Avrupa Parlamentosu’nun (AP) Avrupa Birliği’nin (AB) Türkiye ile üyelik müzakerelerini geçici olarak dondurması yönündeki kararı, halen içinde bulunduğumuz kritik ortamda, Ankara ile Birlik arasındaki gerginliği daha da kızıştırabilecek
bir gelişmedir.
Aslında AP’nin aldığı kararların tavsiye niteliğinde olduğu ve AB yönetimini bağlamadığı biliniyor.

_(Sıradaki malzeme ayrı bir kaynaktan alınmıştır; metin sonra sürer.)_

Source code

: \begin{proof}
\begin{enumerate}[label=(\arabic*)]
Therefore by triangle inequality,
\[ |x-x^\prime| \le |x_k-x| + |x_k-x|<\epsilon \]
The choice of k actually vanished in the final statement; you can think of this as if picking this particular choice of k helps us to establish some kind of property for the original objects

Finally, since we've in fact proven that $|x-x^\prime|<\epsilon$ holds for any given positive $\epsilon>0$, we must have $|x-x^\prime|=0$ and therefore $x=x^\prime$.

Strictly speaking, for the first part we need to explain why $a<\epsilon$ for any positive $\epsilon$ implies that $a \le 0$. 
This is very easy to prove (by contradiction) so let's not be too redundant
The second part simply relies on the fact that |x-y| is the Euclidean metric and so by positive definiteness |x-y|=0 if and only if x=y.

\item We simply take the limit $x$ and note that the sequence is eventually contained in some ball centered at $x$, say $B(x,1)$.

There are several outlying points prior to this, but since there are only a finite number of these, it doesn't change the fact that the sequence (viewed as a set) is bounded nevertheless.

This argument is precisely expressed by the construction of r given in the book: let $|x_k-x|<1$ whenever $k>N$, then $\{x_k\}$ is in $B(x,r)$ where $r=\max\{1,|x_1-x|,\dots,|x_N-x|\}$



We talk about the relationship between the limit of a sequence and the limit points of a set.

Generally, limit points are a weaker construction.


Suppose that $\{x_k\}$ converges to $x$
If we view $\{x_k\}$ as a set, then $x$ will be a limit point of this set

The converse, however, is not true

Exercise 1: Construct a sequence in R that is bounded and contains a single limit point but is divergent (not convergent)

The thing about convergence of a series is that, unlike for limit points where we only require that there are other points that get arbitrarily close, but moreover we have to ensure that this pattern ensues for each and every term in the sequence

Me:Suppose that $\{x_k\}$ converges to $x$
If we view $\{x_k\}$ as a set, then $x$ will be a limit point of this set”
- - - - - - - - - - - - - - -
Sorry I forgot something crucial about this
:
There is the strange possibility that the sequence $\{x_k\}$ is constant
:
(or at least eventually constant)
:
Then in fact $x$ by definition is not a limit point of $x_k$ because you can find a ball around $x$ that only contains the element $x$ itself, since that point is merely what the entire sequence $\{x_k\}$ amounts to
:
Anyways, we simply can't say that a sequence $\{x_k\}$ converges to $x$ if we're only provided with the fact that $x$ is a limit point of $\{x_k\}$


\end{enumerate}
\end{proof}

Dolayısıyla AB Türkiye ile ilgili AP’nin “tavsiye”sini yerine getirmek zorunluluğunu hissetmeyecektir. Böyle bir kararın hayata geçirilmesi için üye ülkelerin liderlerinden oluşan Konsey’in onayı lazım. Oysa bu üst organ
Türkiye ile müzakere sürecini askıya alma eğiliminde değil.
Hem sembolik, hem pratik
Sırf bu açıdan bakıldığında, AP’nin büyük bir çoğunlukla aldığı kararın
fazla bir değeri olmadığı düşünülebilir. Ancak her şeye rağmen, bu karar
hem sembolik, hem de pratik bir nitelik taşıyor.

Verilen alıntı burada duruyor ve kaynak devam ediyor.